Sangarapillai Lambotharan is Professor of Digital Communications and the Head of Signal Processing and Networks Research Group at Loughborough University, UK.  He received his PhD degree in Digital Signal Processing from Imperial College London, UK in 1997. His previous appointments include Visiting Scientist at Cornell University, Lecturer at King’s College London, Senior Lecturer at Cardiff University and Research Engineer at Motorola. He has published more than 200 technical journal and conference articles in signal processing for communications, in particular on mathematical optimizations for cognitive radio and MIMO networks. He is a member of the editorial board of IET Signal Processing.  His current research interests include massive MIMO, radars, data mining, smart grids, machine learning, game theory and convex optimizations. He is a Senior Member of IEEE and a Fellow of IET.


  • Keynote 3

 Energy-Quality Scalable Integrated Systems - Preserving Energy

Downscaling in the Decade Ahead

Massimo Alioto

ECE - National University of Singapore




The historical 100X/decade energy down-scaling is currently being threatened by the end of Moore’s law, and the limited prospective energy gains from approaches that have been already exploited extensively (e.g., heterogeneous systems, ultra-low voltage, parallelism). Major shifts from traditional sensing/processing paradigms are now mandatory, and new design dimensions and tradeoffs that enable further energy reductions need to be explored.

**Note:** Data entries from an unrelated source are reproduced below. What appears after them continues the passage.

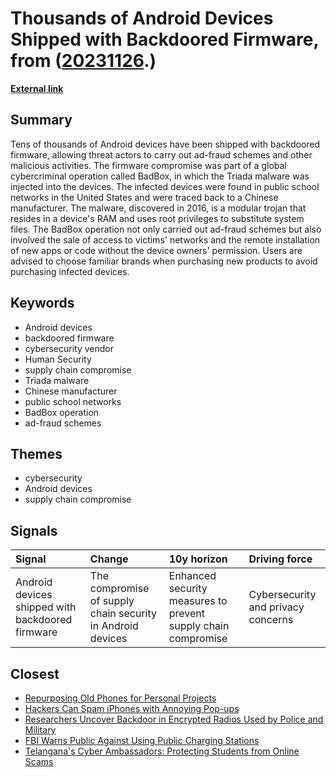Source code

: # __Thousands of Android Devices Shipped with Backdoored Firmware__, from ([20231126](https://kghosh.substack.com/p/20231126).)

__[External link](https://www.securityweek.com/android-devices-with-backdoored-firmware-found-in-us-schools/)__



## Summary

Tens of thousands of Android devices have been shipped with backdoored firmware, allowing threat actors to carry out ad-fraud schemes and other malicious activities. The firmware compromise was part of a global cybercriminal operation called BadBox, in which the Triada malware was injected into the devices. The infected devices were found in public school networks in the United States and were traced back to a Chinese manufacturer. The malware, discovered in 2016, is a modular trojan that resides in a device's RAM and uses root privileges to substitute system files. The BadBox operation not only carried out ad-fraud schemes but also involved the sale of access to victims' networks and the remote installation of new apps or code without the device owners' permission. Users are advised to choose familiar brands when purchasing new products to avoid purchasing infected devices.

## Keywords

* Android devices
* backdoored firmware
* cybersecurity vendor
* Human Security
* supply chain compromise
* Triada malware
* Chinese manufacturer
* public school networks
* BadBox operation
* ad-fraud schemes

## Themes

* cybersecurity
* Android devices
* supply chain compromise

## Signals

| Signal                                           | Change                                                     | 10y horizon                                                   | Driving force                      |
|:-------------------------------------------------|:-----------------------------------------------------------|:--------------------------------------------------------------|:-----------------------------------|
| Android devices shipped with backdoored firmware | The compromise of supply chain security in Android devices | Enhanced security measures to prevent supply chain compromise | Cybersecurity and privacy concerns |

## Closest

* [Repurposing Old Phones for Personal Projects](40aa9f2abd08b4cefd81827111b64979)
* [Hackers Can Spam iPhones with Annoying Pop-ups](a94bc00d909eee777b372b65a0eedda5)
* [Researchers Uncover Backdoor in Encrypted Radios Used by Police and Military](841546c0efc4c82f0aabc545a47a09e1)
* [FBI Warns Public Against Using Public Charging Stations](d91570978a514e8aedb83c47a45c169d)
* [Telangana's Cyber Ambassadors: Protecting Students from Online Scams](b9256c2eb50c1c3e1ea2df625cf259ec)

In this talk, energy-quality (EQ) scalable circuits and systems are introduced as a viable direction to continue the historical exponential energy down-scaling. EQ-scalable systems dynamically and explicitly trade off energy and quality from sensor to circuit, architecture, algorithm, and up to system level. Recent and novel approaches are discussed to minimize the energy at run time, based on the actual quality target that is set by the specific task, the context, and the specific dataset at hand. In this talk, quality is treated as an explicit knob, eliminating the quality slack that is traditionally imposed by worst-case design across different applications, contexts, datasets, and the pessimistic design margin to counteract process/voltage/temperature variations. Interesting convergence with machine learning and other important applications is discussed to provide an insight into the inter-dependence of algorithms, architectures and circuits. Several silicon demonstrations are illustrated to quantify the benefits offered by energy-quality scaling, and to identify the challenges that need to be solved to fulfill its potential.


Massimo Alioto is Associate Professor at the ECE Department of the National University of Singapore, where he leads the Green IC group and the Integrated Circuits and Embedded Systems area. Previously, he held positions at the University of Siena, Intel Labs – CRL (2013), University of Michigan - Ann Arbor (2011-2012), University of California – Berkeley (2009-2011), EPFL - Lausanne.

He is (co)author of 250+ publications on journals and conference proceedings, and three books with Springer. His primary research interests include ultra-low power VLSI circuits and systems, self-powered systems, near-threshold circuits for green computing, widely energy-scalable integrated systems, hardware security, and circuit techniques for emerging technologies.

He is the Editor in Chief of the IEEE Transactions on VLSI Systems (2019-2020), and Deputy Editor in Chief of the IEEE Journal on Emerging and Selected Topics in Circuits and Systems (2018). Prof. Alioto was the Chair of the “VLSI Systems and Applications” Technical Committee of the IEEE CASS (2010-2012), Distinguished Lecturer (2009-2010), and members of the Board of Governors (2015-2020). He served as Guest Editor of numerous journal special issues, Technical Program Chair of several IEEE conferences (ISCAS 2022, SOCC, PRIME, ICECS, VARI, NEWCAS, ICM), and TPC member (ISSCC, ASSCC). Prof. Alioto is an IEEE Fellow.